Show that the commutator subgroup $G'$ of a group $G$ is a subgroup of $G^2$ defined by $G^2=\{x^2:x \in G\}$.
I've tried writing the general element of $G'$; $hgh^{-1}g^{-1}$ as the square of some element. Haven't quite found it yet. Any Hints would be appreciated!
The claim is false as written: the subset you have labeled "$G^2$" is not necessarily a subgroup of $G$, so saying that $G'$ is a "subgroup" of something that is not even a group is incorrect. (The smallest examples of groups for which the set of squares is not a subgroup have order $16$, and there are two of them)
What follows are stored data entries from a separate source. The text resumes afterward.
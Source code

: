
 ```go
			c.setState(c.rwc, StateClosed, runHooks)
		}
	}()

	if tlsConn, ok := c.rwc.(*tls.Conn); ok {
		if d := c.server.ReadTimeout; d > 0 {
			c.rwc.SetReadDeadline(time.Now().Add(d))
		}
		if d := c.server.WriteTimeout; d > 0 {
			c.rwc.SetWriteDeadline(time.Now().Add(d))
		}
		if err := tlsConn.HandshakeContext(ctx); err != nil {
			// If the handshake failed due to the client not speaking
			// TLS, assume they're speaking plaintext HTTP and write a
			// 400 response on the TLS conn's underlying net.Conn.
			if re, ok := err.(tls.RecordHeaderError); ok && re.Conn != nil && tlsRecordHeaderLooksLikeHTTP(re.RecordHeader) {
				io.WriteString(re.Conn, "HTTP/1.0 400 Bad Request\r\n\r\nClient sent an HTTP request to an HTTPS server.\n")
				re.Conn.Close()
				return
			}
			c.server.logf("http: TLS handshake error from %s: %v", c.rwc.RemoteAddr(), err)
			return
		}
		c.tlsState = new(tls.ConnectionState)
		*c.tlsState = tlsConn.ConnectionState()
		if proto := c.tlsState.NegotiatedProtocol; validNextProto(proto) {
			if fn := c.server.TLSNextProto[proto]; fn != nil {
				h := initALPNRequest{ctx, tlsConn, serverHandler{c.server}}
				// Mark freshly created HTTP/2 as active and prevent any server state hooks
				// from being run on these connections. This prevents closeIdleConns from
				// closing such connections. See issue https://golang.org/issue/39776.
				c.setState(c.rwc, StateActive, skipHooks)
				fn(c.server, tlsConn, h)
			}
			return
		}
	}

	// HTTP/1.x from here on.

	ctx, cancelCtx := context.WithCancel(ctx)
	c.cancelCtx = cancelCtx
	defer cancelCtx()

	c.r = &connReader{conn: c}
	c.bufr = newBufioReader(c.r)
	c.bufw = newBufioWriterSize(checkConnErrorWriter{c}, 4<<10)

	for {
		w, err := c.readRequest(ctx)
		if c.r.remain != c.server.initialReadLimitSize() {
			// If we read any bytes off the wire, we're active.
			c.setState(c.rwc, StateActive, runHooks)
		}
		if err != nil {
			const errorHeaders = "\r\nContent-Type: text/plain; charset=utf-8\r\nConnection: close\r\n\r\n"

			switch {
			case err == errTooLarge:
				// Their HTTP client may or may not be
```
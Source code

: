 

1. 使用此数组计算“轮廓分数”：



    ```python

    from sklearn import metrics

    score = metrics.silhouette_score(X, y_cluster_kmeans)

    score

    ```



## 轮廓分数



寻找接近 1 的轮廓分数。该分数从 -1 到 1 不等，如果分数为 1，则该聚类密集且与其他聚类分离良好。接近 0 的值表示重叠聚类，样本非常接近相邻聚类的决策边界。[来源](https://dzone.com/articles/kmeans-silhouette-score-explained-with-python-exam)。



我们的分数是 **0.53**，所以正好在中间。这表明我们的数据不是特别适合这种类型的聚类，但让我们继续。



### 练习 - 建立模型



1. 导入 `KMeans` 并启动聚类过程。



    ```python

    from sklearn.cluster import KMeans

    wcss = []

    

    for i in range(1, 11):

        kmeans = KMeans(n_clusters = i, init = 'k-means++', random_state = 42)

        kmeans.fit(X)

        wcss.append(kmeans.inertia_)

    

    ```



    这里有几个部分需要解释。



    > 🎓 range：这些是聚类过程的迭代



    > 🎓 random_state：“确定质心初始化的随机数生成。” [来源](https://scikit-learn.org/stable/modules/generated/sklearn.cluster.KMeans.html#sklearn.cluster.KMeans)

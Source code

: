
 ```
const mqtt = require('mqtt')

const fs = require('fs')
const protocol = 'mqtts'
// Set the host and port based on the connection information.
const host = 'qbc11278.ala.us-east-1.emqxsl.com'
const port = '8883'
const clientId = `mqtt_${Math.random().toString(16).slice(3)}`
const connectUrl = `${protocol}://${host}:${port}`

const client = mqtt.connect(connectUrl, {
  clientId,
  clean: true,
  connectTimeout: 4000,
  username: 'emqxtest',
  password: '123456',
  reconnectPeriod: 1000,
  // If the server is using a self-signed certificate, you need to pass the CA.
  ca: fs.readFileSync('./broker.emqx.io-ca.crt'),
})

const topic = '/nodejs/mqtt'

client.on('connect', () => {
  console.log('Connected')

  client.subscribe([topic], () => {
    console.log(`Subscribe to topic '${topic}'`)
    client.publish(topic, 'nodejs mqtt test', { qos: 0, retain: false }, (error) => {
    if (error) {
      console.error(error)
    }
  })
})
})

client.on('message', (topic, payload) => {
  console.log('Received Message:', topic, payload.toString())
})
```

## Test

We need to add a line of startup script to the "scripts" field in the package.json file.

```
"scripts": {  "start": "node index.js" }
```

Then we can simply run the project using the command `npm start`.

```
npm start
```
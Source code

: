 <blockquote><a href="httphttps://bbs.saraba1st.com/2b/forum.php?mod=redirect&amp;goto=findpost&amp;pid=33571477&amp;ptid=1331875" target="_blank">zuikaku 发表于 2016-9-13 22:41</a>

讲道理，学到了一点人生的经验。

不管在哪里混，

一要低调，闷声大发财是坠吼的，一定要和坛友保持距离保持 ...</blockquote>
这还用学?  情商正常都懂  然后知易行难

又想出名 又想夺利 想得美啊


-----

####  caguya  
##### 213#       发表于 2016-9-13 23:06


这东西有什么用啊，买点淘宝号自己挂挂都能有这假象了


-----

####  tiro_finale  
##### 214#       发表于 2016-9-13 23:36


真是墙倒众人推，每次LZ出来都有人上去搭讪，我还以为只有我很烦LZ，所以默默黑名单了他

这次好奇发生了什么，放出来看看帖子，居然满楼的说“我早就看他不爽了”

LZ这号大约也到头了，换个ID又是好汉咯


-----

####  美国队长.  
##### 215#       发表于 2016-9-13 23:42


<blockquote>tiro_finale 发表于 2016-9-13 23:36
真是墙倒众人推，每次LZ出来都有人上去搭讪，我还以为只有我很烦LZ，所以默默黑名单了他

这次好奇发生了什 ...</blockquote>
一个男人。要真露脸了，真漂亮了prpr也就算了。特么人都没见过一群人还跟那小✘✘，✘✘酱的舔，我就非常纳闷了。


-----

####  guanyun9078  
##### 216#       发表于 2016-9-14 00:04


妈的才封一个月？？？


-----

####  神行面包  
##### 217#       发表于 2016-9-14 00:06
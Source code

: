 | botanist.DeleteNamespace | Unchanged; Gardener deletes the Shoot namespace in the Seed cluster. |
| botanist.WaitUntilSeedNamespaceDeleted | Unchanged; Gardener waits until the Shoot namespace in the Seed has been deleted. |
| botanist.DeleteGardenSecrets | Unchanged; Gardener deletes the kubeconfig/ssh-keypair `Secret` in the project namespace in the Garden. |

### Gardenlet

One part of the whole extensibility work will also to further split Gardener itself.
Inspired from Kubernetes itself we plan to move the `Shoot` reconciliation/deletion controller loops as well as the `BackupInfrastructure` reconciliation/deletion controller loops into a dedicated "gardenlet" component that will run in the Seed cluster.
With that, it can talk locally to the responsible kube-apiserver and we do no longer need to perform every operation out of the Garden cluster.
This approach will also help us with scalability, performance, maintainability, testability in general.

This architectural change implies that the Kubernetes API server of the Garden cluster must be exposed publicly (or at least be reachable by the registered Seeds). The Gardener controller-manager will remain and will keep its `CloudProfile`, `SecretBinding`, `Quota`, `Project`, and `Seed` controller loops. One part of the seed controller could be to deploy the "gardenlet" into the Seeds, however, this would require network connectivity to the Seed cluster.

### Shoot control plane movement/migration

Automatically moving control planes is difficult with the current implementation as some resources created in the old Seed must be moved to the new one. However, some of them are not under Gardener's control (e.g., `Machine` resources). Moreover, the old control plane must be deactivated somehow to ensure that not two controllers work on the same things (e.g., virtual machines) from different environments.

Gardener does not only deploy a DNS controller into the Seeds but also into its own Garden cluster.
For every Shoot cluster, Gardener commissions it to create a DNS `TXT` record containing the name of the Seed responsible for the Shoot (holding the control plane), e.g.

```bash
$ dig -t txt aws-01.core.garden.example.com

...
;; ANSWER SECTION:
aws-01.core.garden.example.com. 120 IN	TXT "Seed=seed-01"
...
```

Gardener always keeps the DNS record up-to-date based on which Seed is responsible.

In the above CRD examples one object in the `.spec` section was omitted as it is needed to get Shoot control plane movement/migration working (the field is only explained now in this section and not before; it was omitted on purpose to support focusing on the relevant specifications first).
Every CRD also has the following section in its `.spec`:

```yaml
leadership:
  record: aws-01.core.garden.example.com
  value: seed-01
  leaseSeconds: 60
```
But I don't think that's the correct definition of $G^2$ anyway. The usual definition for not-necessarily abelian groups is: for any $n\gt 0$, $$\begin{align*} G^{\{n\}} &= \{g^n\mid g\in G\},\\ G^n &= \langle G^{\{n\}}\rangle = \langle g^n\mid g\in G\rangle. \end{align*}$$
Note that $G^n$ is always normal (in fact, characteristic): because for every $x\in G$ and every element $g^n$ of its generating set, we have $xg^nx^{-1} = (xgx^{-1})^n\in G^{\{n\}}$.
Now consider $G/G^2$ (with the corrected definition). This is a group in which every element satisfies $x^2=e$, and therefore $G/G^2$ is abelian.
But $G'$ has the property that for every normal subgroup $M$ of $G$, if $G/M$ is abelian then $G'\subseteq M$. Therefore, $G'\subseteq G^2$.